▶ _EXERCISE_:
In the entries below, count every line containing "textbf". Return the number and nothing else.

*****

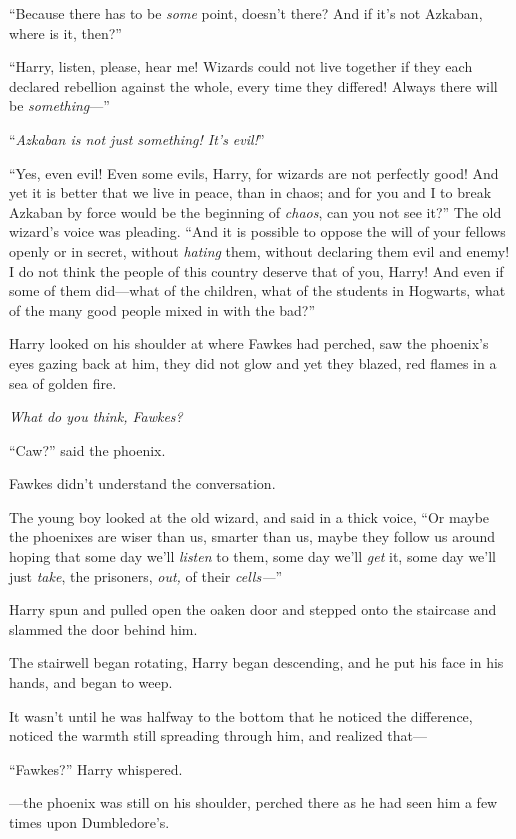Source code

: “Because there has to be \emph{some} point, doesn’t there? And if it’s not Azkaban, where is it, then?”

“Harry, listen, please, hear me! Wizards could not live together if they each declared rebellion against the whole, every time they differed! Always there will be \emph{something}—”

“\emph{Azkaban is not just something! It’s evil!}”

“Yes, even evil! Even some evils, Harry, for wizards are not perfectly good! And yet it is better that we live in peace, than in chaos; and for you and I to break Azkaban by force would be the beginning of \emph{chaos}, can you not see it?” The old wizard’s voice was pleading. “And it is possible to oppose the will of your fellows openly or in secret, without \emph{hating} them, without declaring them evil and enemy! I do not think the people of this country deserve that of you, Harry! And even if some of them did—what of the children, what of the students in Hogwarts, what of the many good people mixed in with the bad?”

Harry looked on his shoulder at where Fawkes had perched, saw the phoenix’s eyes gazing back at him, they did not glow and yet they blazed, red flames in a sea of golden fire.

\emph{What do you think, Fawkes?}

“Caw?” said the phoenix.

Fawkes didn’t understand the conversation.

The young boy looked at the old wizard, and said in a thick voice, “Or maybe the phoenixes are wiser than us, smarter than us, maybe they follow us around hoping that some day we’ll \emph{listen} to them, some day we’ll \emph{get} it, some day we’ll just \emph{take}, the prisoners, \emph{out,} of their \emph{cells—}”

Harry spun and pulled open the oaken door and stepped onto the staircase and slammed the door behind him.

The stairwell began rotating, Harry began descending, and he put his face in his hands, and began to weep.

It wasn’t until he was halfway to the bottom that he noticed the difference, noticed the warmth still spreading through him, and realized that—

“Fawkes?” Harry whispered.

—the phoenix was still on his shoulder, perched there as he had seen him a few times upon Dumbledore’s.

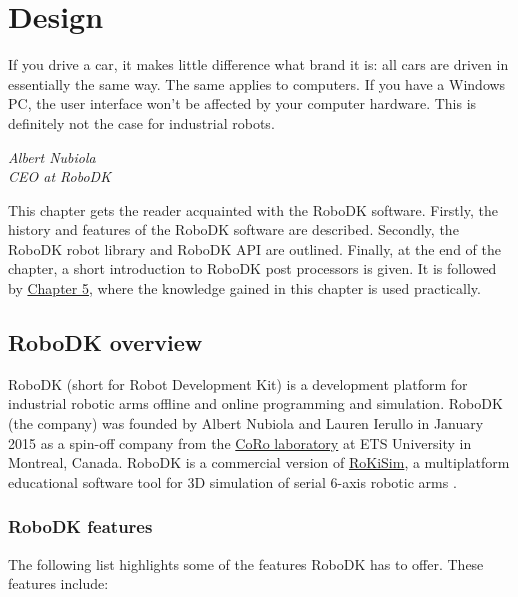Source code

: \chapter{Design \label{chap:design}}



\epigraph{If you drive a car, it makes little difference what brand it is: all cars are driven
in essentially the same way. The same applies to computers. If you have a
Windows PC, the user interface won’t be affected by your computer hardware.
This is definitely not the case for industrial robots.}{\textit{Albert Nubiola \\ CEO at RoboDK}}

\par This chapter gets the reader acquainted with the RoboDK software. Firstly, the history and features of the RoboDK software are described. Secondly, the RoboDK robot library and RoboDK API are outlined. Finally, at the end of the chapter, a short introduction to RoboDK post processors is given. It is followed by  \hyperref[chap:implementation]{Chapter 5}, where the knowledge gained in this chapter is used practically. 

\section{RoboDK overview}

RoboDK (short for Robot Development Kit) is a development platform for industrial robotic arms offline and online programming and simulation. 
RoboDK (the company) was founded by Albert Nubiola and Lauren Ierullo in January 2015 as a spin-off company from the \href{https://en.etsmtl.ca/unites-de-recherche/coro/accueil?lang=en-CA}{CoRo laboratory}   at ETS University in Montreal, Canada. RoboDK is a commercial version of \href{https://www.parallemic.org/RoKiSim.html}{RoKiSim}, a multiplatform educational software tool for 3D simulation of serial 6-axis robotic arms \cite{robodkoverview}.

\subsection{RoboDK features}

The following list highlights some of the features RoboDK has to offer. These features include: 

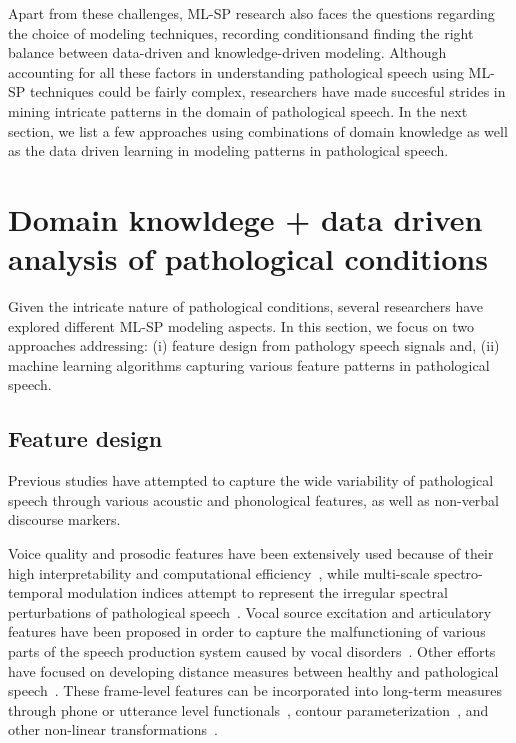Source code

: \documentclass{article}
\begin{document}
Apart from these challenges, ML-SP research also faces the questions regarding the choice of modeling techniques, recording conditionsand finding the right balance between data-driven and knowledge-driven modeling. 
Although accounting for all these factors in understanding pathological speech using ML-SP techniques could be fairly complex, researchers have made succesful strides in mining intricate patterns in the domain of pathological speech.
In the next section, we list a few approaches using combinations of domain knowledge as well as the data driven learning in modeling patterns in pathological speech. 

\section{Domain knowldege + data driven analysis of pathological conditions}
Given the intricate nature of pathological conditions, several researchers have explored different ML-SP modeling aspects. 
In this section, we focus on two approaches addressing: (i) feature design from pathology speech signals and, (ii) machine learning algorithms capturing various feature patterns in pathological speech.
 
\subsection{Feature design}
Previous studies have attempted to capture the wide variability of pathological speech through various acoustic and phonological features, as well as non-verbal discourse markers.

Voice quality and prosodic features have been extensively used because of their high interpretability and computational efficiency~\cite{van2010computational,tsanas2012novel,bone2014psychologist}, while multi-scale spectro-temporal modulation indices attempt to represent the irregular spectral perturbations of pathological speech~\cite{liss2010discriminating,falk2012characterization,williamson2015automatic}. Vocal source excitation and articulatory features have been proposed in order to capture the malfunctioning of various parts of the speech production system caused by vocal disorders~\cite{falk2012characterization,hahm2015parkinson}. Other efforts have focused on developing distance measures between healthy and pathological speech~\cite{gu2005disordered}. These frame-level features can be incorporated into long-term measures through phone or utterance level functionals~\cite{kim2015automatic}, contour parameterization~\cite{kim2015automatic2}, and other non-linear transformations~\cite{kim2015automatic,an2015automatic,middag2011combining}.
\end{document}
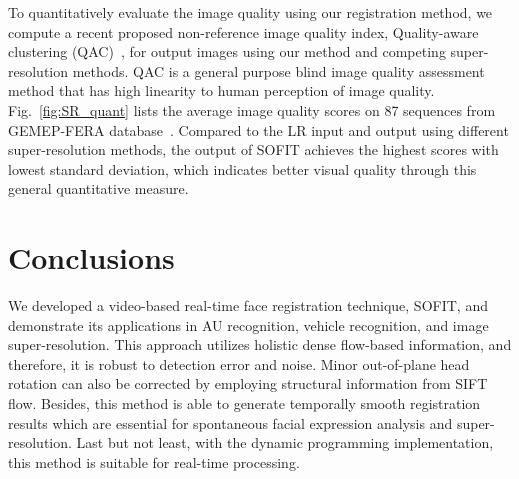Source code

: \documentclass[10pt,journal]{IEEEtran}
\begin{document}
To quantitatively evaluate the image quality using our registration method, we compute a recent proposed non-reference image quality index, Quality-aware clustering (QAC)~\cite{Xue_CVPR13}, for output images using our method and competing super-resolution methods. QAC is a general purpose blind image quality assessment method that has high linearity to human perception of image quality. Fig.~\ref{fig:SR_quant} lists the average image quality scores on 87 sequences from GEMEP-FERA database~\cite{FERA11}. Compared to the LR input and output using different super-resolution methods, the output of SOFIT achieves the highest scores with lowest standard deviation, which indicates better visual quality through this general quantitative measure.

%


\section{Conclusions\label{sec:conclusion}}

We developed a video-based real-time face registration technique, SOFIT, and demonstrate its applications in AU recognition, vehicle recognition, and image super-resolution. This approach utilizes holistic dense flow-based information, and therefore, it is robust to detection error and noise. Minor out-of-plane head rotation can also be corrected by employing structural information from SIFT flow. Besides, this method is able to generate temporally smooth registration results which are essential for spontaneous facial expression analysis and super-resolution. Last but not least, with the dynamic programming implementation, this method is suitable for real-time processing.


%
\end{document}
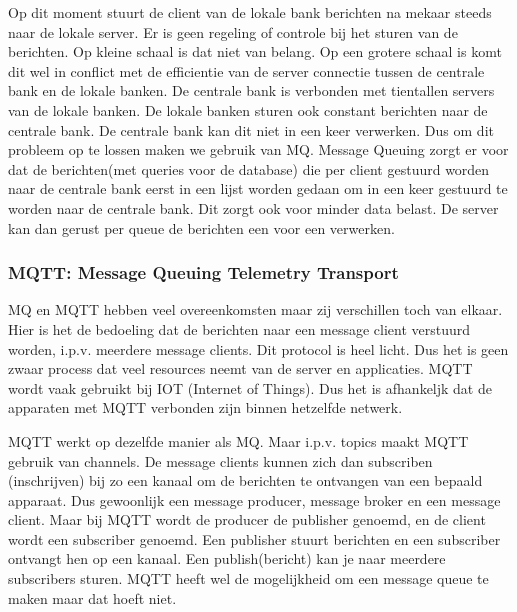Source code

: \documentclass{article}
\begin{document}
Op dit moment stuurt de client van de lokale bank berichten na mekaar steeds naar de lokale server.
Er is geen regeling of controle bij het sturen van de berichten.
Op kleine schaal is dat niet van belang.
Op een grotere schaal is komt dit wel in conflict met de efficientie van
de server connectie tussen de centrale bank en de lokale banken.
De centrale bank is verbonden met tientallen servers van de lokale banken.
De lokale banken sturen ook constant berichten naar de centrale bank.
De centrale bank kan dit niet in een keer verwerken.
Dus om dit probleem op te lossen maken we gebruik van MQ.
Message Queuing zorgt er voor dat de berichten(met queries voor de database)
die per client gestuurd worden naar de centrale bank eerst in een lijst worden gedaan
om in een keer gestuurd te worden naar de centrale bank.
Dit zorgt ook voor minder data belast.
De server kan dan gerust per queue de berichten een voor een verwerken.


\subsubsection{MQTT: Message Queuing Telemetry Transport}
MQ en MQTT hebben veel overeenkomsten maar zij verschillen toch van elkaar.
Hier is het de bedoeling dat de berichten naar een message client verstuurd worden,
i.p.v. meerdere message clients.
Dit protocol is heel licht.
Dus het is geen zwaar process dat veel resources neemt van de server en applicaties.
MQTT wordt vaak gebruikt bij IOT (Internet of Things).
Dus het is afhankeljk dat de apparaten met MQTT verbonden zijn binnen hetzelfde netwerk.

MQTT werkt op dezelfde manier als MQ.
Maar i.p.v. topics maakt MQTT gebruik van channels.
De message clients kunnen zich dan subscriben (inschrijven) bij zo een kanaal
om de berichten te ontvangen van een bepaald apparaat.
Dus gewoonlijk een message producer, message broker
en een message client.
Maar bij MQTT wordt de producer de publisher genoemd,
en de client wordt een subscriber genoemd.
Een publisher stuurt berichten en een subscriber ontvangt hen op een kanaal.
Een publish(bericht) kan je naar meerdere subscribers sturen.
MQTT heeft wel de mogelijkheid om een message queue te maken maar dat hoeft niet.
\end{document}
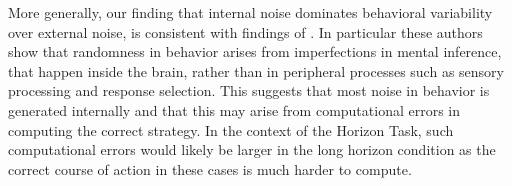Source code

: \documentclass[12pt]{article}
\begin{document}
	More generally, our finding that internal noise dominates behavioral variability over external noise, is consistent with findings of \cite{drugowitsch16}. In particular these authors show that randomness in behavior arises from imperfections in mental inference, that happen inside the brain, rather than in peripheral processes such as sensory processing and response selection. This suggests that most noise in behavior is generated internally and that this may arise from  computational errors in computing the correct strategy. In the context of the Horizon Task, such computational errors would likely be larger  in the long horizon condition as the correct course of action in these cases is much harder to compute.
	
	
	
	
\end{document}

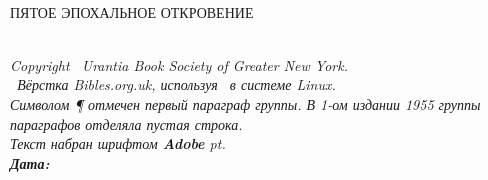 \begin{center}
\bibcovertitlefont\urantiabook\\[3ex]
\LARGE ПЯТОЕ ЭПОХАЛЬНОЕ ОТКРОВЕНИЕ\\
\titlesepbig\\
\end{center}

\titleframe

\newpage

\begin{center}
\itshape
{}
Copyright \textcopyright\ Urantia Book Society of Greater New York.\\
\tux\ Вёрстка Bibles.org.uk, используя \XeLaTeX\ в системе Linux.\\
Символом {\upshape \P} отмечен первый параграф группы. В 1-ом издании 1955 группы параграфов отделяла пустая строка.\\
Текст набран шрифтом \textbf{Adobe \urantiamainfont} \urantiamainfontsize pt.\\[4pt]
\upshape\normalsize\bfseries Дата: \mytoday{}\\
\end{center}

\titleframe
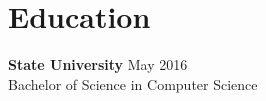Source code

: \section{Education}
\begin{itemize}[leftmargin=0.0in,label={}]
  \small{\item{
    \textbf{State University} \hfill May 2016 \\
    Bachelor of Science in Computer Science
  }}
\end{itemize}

*****

▶ _RESULT_:
2